*** Opening of DATA FOR ANALYSIS ***

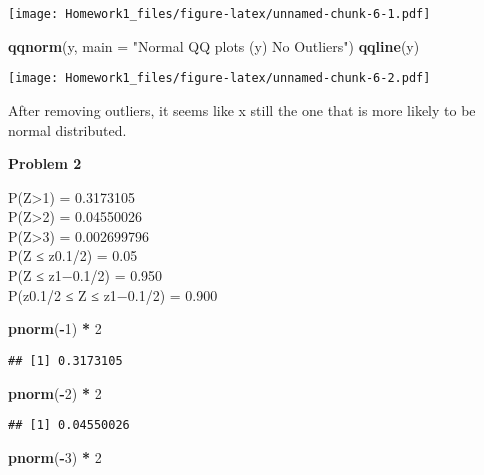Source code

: \documentclass[
]{article}
\newenvironment{Shaded}{\begin{snugshade}}{\end{snugshade}}
\newcommand{\AttributeTok}[1]{\textcolor[rgb]{0.13,0.29,0.53}{#1}}
\newcommand{\DecValTok}[1]{\textcolor[rgb]{0.00,0.00,0.81}{#1}}
\newcommand{\FunctionTok}[1]{\textcolor[rgb]{0.13,0.29,0.53}{\textbf{#1}}}
\newcommand{\NormalTok}[1]{#1}
\newcommand{\SpecialCharTok}[1]{\textcolor[rgb]{0.81,0.36,0.00}{\textbf{#1}}}
\newcommand{\StringTok}[1]{\textcolor[rgb]{0.31,0.60,0.02}{#1}}
\begin{document}
\texttt{[image: Homework1\_files/figure-latex/unnamed-chunk-6-1.pdf]}

\begin{Shaded}
\begin{Highlighting}[]
\FunctionTok{qqnorm}\NormalTok{(y, }\AttributeTok{main =} \StringTok{"Normal QQ plots (y) No Outliers"}\NormalTok{)}
\FunctionTok{qqline}\NormalTok{(y)}
\end{Highlighting}
\end{Shaded}

\texttt{[image: Homework1\_files/figure-latex/unnamed-chunk-6-2.pdf]}

After removing outliers, it seems like x still the one that is more
likely to be normal distributed.

\textbf{Problem 2}

P(\textbar Z\textbar\textgreater1) = 0.3173105\\
P(\textbar Z\textbar\textgreater2) = 0.04550026\\
P(\textbar Z\textbar\textgreater3) = 0.002699796\\
P(Z ≤ z0.1/2) = 0.05\\
P(Z ≤ z1−0.1/2) = 0.950\\
P(z0.1/2 ≤ Z ≤ z1−0.1/2) = 0.900

\begin{Shaded}
\begin{Highlighting}[]
\FunctionTok{pnorm}\NormalTok{(}\SpecialCharTok{{-}}\DecValTok{1}\NormalTok{) }\SpecialCharTok{*} \DecValTok{2}
\end{Highlighting}
\end{Shaded}

\begin{verbatim}
## [1] 0.3173105
\end{verbatim}

\begin{Shaded}
\begin{Highlighting}[]
\FunctionTok{pnorm}\NormalTok{(}\SpecialCharTok{{-}}\DecValTok{2}\NormalTok{) }\SpecialCharTok{*} \DecValTok{2}
\end{Highlighting}
\end{Shaded}

\begin{verbatim}
## [1] 0.04550026
\end{verbatim}

\begin{Shaded}
\begin{Highlighting}[]
\FunctionTok{pnorm}\NormalTok{(}\SpecialCharTok{{-}}\DecValTok{3}\NormalTok{) }\SpecialCharTok{*} \DecValTok{2}
\end{Highlighting}
\end{Shaded}
\end{document}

*** Close of DATA FOR ANALYSIS ***

THE PROBLEM |
How many lines in the records hold the string "latex"? Reply with the number only.

ANSWER TO THIS PROBLEM |
2